Announcement

Collapse
No announcement yet.
X
  • Filter
  • Time
  • Show
Clear All
new posts

  • Explain categorical variable - OrderedProbitModel

    Hi,
    I am currently evaluating my experimental results where I want to test which variable is explaining a categorical value better in two types of subjects.

    The categorical value takes the numbers 1 to 10, so on the left side every value between 1 and 10 is possible as y.
    I have two possible explaining variables. One is called Ra and the other one Bo. Both are on the same scale and also categorical between 1 and 10. I want to test now if Ra or Bo is a better predictor for y. I want to compare this relationship between two types of subjects, therefore I included a dummy variable prosocial.

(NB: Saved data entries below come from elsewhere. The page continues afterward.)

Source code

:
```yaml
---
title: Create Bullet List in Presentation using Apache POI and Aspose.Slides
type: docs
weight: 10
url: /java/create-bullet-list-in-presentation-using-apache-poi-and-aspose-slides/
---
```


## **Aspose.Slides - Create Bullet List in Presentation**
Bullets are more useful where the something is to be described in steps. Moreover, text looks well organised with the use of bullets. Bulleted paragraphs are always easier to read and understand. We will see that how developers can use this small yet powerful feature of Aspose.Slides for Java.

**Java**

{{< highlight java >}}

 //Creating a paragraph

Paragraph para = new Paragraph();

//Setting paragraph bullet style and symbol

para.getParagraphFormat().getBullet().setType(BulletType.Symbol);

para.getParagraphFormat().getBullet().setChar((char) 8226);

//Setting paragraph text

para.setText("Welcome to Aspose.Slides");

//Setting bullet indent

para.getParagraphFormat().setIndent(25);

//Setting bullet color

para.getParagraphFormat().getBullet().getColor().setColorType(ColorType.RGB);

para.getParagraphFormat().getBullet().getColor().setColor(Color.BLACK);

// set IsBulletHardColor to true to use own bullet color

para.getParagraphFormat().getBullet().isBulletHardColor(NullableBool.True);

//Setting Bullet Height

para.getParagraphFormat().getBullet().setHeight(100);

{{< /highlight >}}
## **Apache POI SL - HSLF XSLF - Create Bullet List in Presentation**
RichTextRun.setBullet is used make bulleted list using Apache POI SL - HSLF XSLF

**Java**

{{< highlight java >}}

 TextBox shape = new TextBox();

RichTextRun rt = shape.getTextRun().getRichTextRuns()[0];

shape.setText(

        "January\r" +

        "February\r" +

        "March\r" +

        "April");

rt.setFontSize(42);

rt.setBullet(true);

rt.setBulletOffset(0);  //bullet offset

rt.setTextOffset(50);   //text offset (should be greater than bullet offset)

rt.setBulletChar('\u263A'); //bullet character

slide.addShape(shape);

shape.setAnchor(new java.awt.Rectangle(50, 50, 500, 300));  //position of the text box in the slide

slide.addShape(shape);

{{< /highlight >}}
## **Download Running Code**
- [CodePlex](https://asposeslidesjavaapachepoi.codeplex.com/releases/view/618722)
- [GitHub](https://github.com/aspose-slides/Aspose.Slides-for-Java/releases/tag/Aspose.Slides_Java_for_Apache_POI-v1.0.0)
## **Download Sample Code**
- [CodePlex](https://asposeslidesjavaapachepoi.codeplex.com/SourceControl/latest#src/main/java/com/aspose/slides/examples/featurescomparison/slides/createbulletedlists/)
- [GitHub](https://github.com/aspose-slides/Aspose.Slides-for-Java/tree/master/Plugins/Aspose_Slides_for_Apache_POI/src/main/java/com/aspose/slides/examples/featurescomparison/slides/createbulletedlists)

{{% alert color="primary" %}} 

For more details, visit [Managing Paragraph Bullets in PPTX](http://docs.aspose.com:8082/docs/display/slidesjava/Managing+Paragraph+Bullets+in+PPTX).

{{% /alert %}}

If prosocial =1 a person is a prosocial and if =0 its not.

    My first attempt was to use a ordered probit model, with the oprobit command, but as far as I understand the model the coefficients do not give me the marginal effects and therefore not giving me any explanation if ra or bo is having a higher influence on the result of y.

    Can you help me, how can I specify the oprobit model to get the needed results?
    Thanks a lot!

  • #2
    Rene:
    your chances of getting helpful replies are conditional on posting what you typed and what Stata gave you back (as per FAQ).
    Please, let us know some more details concerning your first try with -oprobit-. Thanks.
    Kind regards,
    Carlo
    (Stata 19.0)

    Comment


    • #3
      A couple of questions and related comments:

      1) You say that Ra and Bo are categorical, and your descriptions seems to imply that they are *ordered* categorical. An ordered regression model (probit, logit, etc.) will not enable you to treat these predictors as ordered. You would have to represent them as a set of indicator ("dummy") variables, ignoring their ordered character, or treat them as continuous, which is possibly undesirable. For a truly ordinal-ordinal measure of association, you might consider Somers' D, (-somersd-, at ssc), or polychoric correlation (-findit polychoric-). Neither will give you a marginal effect though.

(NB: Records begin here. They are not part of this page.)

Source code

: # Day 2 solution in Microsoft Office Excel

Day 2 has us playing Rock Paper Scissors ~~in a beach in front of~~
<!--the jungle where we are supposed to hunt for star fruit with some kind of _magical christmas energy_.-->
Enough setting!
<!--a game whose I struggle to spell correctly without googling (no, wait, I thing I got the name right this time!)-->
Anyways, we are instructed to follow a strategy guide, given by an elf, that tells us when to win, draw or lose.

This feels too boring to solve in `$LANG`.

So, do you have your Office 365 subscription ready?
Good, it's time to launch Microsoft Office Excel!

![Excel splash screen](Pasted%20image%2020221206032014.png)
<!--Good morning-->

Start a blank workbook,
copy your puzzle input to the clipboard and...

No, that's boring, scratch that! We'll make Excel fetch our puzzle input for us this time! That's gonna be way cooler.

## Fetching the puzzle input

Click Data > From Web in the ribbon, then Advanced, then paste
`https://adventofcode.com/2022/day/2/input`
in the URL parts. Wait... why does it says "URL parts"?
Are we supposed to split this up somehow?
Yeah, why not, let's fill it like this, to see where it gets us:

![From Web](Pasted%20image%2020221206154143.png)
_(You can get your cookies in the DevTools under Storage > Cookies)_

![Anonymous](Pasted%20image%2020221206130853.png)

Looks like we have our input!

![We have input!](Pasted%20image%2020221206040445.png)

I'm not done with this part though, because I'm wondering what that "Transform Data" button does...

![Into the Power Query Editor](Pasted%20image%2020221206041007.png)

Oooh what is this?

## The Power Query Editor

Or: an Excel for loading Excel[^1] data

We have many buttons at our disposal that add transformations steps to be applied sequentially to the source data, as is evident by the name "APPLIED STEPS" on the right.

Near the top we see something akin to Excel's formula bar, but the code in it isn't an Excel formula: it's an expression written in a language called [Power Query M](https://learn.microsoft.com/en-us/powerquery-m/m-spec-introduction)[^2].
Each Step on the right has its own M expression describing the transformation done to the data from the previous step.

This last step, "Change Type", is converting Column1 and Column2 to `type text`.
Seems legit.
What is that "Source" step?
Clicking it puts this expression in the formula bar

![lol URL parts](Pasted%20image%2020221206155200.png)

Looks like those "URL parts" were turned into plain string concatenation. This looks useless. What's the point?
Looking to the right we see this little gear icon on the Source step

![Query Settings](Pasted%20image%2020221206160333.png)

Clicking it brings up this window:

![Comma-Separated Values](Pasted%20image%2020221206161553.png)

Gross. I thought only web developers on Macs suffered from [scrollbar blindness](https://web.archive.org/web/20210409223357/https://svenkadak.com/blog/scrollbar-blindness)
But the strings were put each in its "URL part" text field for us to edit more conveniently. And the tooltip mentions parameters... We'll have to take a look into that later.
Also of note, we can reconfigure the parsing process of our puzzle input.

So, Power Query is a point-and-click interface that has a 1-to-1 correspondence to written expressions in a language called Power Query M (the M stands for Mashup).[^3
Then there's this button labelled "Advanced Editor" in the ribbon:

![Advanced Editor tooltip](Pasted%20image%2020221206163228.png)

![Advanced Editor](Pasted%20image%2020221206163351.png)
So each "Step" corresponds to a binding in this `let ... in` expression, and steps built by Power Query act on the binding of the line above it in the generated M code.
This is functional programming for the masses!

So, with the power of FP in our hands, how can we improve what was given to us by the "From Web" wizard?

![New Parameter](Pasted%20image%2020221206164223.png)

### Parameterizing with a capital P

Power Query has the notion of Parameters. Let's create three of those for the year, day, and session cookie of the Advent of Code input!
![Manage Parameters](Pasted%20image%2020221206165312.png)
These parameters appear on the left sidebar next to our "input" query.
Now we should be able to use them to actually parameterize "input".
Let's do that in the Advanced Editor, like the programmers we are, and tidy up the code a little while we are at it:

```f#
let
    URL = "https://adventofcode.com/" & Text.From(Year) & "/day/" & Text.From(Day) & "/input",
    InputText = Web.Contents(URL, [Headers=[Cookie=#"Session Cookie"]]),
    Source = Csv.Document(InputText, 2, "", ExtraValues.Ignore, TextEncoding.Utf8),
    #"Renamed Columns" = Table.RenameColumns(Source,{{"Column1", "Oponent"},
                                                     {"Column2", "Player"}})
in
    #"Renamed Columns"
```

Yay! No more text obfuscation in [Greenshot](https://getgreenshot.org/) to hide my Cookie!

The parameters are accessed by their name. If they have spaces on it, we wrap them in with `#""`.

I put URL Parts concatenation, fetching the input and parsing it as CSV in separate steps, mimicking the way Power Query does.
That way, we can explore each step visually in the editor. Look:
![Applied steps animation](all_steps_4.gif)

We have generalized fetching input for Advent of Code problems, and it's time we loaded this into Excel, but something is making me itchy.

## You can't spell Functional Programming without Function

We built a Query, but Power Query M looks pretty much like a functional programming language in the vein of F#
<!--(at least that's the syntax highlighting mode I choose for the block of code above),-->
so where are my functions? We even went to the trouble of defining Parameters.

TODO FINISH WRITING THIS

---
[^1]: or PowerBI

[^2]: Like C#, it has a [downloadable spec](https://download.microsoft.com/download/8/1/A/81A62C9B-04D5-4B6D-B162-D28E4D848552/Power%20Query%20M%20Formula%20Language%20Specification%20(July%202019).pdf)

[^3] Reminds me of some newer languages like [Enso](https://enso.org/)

      2) You do not mention whether Ra and Bo are themselves associated. If they are, you would need to use the regression approach, since Somers' D is only a bivariate measure.

      3) You say the model coefficients do not give you the marginal effects. Yes, they do not directly tell you the derivative of the predicted probability with respect to either Ra or Bo. If that derivative is what you want, using -margins- would be helpful. If you want some other marginal effect, you'll need to explain a bit to us what you want.

      Regards, Mike

      Comment


      • #4
        I'm confused by the question. If Ra and Bo are ordinal variables, what does marginal effect even mean? My understanding of a marginal effect is the change in outcome associated with a 1-unit difference in the predictor. But if the predictor is ordinal and not interval level, a 1-unit difference has no consistent meaning or interpretation. What am I missing here? It seems to me that if you are thinking about marginal effects you are at least pretending that the predictor is an interval level ("continuous") variable.

        Comment


        • #5
          I share Clyde's confusion. I am not sure what "explaining better" means. If Ra and Bo were continuous vars measured the same way then you might just see which has the larger coefficient. Given that they are not, perhaps you just want to see which has the more statistically significant effects. Maybe something like

          oprobit y i.Ra i.Bo
          testparm i.Ra
          testparm i.Bo

          But one way or another, you need to define what "explaining better" means.

          Incidentally, if Bo and Ra are ordinal 10 point scales, I might not feel too bad about treating them as continuous, at least if the intervals can be reasonably seen as evenly spaced. There are ways to test if it is ok to treat a variable as continuous or if you need to break it up into dummies instead.
          -------------------------------------------
          Richard Williams, Notre Dame Dept of Sociology
          StataNow Version: 19.5 MP (2 processor)

          EMAIL: [email protected]
          WWW: https://www3.nd.edu/~rwilliam

          Comment


          • #6
            re: Mike Lacy's (post #3) first point - this is not correct, there are other options; see, e.g., S. D. Walter, A. R. Feinstein, and C. K. Wells (1987), "Coding Ordinal Independent Variables in Multiple Regression Analyses", American Journal of Epidemiology, vol. 125, pp. 319-323; note that I have coded this up in a program called -cascade- which is from the STB and can found with -search cascade-

            Comment


            • #7
              On Mike's second point: Somers' d has applications when there are several predictors. The very first example in help somersd (SSC, SJ, etc.) is of this form.

              Comment


              • #8
                Rich G., the contrast command lets you do so many different types of contrasts. Do any of them match up with what cascade does?
                -------------------------------------------
                Richard Williams, Notre Dame Dept of Sociology
                StataNow Version: 19.5 MP (2 processor)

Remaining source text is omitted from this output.